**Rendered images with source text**
[Start of Attachment]
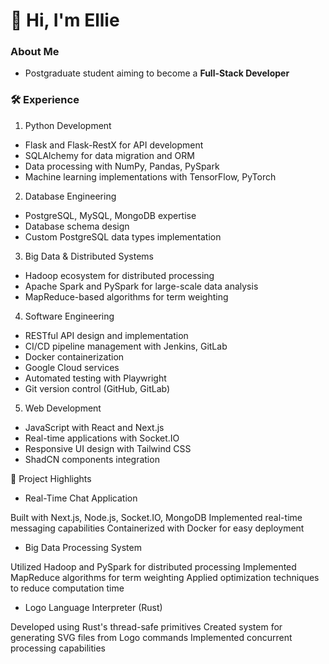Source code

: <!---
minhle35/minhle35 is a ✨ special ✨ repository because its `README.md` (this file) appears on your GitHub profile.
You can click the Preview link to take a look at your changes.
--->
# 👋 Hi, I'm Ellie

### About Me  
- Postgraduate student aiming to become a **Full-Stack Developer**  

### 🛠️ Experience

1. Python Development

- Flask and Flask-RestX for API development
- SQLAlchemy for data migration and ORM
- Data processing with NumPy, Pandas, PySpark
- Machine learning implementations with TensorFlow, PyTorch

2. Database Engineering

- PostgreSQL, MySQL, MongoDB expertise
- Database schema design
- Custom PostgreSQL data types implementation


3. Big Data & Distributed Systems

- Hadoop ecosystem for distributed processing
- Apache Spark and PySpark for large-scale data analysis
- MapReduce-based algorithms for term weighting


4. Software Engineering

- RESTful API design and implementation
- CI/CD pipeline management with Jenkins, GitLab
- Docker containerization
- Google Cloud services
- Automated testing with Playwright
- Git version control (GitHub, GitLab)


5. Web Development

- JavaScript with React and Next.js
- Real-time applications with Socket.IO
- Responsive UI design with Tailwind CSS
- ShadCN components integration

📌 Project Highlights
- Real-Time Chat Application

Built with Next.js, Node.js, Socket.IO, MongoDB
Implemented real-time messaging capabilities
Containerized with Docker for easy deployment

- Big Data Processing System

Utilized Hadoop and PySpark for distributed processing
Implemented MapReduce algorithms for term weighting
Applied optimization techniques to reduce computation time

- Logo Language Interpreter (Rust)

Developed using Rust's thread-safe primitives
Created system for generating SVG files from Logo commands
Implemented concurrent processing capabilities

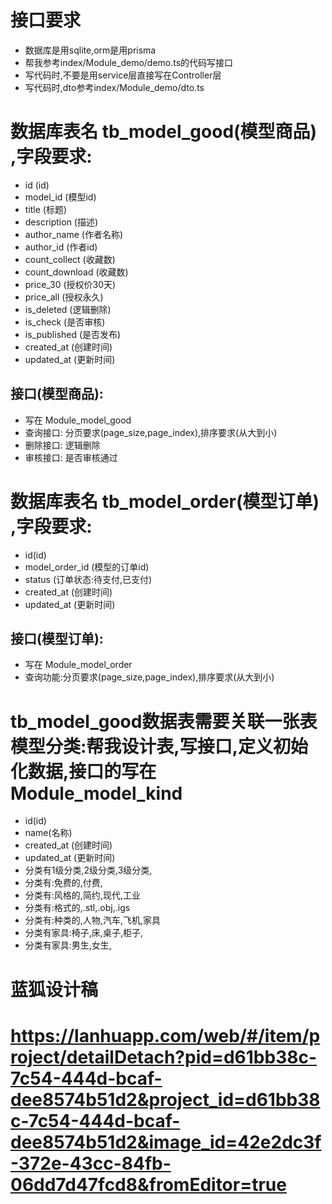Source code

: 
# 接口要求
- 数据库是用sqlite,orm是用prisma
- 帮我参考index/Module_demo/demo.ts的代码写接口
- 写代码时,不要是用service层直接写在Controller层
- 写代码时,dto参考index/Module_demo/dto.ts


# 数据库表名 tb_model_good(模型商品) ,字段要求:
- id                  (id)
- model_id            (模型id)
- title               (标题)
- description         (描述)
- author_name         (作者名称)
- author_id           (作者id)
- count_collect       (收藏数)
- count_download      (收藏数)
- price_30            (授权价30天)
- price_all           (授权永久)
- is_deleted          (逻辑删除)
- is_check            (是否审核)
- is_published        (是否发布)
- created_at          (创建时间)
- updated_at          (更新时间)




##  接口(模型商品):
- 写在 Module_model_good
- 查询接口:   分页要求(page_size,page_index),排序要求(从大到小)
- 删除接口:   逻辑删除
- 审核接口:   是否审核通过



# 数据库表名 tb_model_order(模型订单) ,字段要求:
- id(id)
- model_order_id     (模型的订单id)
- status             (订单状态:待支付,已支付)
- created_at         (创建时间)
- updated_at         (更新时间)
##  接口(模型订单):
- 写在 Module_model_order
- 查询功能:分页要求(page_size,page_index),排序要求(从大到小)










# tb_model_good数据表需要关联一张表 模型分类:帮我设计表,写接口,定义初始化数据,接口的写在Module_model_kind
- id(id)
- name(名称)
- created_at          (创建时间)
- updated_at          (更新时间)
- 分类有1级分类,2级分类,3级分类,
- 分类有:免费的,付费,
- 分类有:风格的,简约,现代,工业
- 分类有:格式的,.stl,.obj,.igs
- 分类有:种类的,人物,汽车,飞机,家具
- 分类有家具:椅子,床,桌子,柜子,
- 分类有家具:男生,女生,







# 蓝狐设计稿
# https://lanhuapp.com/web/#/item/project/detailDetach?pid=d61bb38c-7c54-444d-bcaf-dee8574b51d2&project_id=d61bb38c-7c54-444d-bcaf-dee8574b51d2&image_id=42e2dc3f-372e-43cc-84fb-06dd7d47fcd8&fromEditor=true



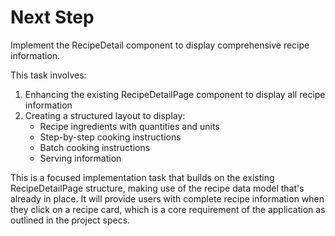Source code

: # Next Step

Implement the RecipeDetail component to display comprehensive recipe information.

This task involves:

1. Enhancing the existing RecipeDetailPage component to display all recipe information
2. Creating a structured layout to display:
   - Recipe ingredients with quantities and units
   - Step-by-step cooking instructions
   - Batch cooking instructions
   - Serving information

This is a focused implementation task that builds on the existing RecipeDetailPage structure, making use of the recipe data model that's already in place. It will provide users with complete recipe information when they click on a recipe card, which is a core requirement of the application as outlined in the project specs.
[End of Attachment]
**To do**
An exact copy of the lines above between the line holding "- JavaScript with React and Next.js" and the line holding "Built with Next.js, Node.js, Socket.IO, MongoDB", inclusive, is the whole answer.

**Completed task**
- JavaScript with React and Next.js
- Real-time applications with Socket.IO
- Responsive UI design with Tailwind CSS
- ShadCN components integration

📌 Project Highlights
- Real-Time Chat Application

Built with Next.js, Node.js, Socket.IO, MongoDB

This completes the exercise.